The “ear scene” in Quentin Tarantino’s Reservoir Dogs is as famous for its squeamish camera as the violence it avoids. As Mr. Blonde leans in to slice Marvin’s ear, the camera pans left to a doorway. We hear Marvin’s pain, we imagine it, but we don’t see it. Later on in his films, Tarantino’s cameras are not as shy. In the Kill Bill movies, we see every ruptured artery, every severed limb, torso, head…all in high-def detail…nothing left to the imagination.
I couldn’t help thinking about Tarantino’s films when I downloaded Ultima IV: Quest of the Avatar on my iPad. The game had high sentimental value, up there with my first crush and childhood Christmases. There were late nights at the computer, under a blanket, playing until the sun came up. I would feign some mystery illness to miss church on Sundays, a crime punishable by a week without computer access at my household. So when I came upon this game at the Apps store, I was ecstatic. I started playing, and realized the memory was superior to the actual gameplay, but it was still good. It was better than a lot of the RPG games out there today, and a significant reason is because it allows room for the imagination.
The best RPG I’ve ever played had nothing to do with video games. I was old school. The fellas and I at the dining table, pen, paper, a guide book and dice. That was it. No graphics. No voice actors. No award-winning soundtracks. Just a good story-teller and our imaginations. We turned to video games when we started playing sports, dating girls, and even studying, and couldn’t coordinate our schedules as easily. Technology was limited, and we stared at pixels in black limbo or stick figures we imagined to be great warriors or beautiful (and usually busty) maidens. Technology improved. Games became more graphic, more linear, more cinematic. Games were still enjoyable in many ways, but they left less of a stain, less of a scar…they became less memorable.

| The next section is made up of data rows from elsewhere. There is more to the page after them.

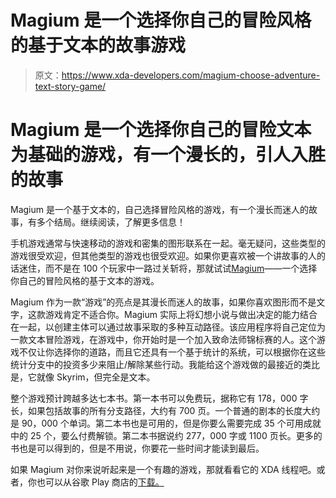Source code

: # Magium 是一个选择你自己的冒险风格的基于文本的故事游戏

> 原文：<https://www.xda-developers.com/magium-choose-adventure-text-story-game/>

# Magium 是一个选择你自己的冒险文本为基础的游戏，有一个漫长的，引人入胜的故事

Magium 是一个基于文本的，自己选择冒险风格的游戏，有一个漫长而迷人的故事，有多个结局。继续阅读，了解更多信息！

手机游戏通常与快速移动的游戏和密集的图形联系在一起。毫无疑问，这些类型的游戏很受欢迎，但其他类型的游戏也很受欢迎。如果你更喜欢被一个讲故事的人的话迷住，而不是在 100 个玩家中一路过关斩将，那就试试[Magium](https://forum.xda-developers.com/android/apps-games/game-magium-text-based-fantasy-themed-t3433640)——一个选择你自己的冒险风格的基于文本的游戏。

Magium 作为一款“游戏”的亮点是其漫长而迷人的故事，如果你喜欢图形而不是文字，这款游戏肯定不适合你。Magium 实际上将幻想小说与做出决定的能力结合在一起，以创建主体可以通过故事采取的多种互动路径。该应用程序将自己定位为一款文本冒险游戏，在游戏中，你开始时是一个加入致命法师锦标赛的人。这个游戏不仅让你选择你的道路，而且它还具有一个基于统计的系统，可以根据你在这些统计分支中的投资多少来阻止/解除某些行动。我能给这个游戏做的最接近的类比是，它就像 Skyrim，但完全是文本。

整个游戏预计跨越多达七本书。第一本书可以免费玩，据称它有 178，000 字长，如果包括故事的所有分支路径，大约有 700 页。一个普通的剧本的长度大约是 90，000 个单词。第二本书也是可用的，但是你要么需要完成 35 个可用成就中的 25 个，要么付费解锁。第二本书据说约 277，000 字或 1100 页长。更多的书也是可以得到的，但是不用说，你要花一些时间才能读到最后。

如果 Magium 对你来说听起来是一个有趣的游戏，那就看看它的 XDA 线程吧。或者，你也可以从谷歌 Play 商店的[下载。](https://play.google.com/store/apps/details?id=com.magiumgames.magium)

My generation and the one that followed became impatient. Everything had to be fast. Easy. Quick. Convenient. Violence had to be graphic. The ladies had to be sexy. And the pathway had to be clear. People began to write about the effects of violence in video games, but violence had always existed in video games going back to Combat on the Atari. It definitely exists in Ultima IV, but the difference between it and Grand Theft Auto is that the blood and guts in the former is in the mind’s eye.
Then there’s the sexual representation of women. Stanford did a study on it. Nudity is becoming more and more common and soon it’ll be as common in games as it is in movies. But as in the violence in Tarantino’s later films, commonality leads to the mundane. We lose interest and when we lose interest, it goes into the oblivion.
I still remember Ultima IV. I still remember the gray, moss-covered castles, the black forests, and the sprawling cities by the sea. There was the rosy-cheeked bar maiden, and the ragged bare-footed urchins warming at a fire as the lively bard sang of heroes and dragons. The blood of orcs and trolls splattered at the thrust of a long-sword. The great halls were cold, the temples bright and the caves infested.
I remember Ultima IV, and I’ll never forget it.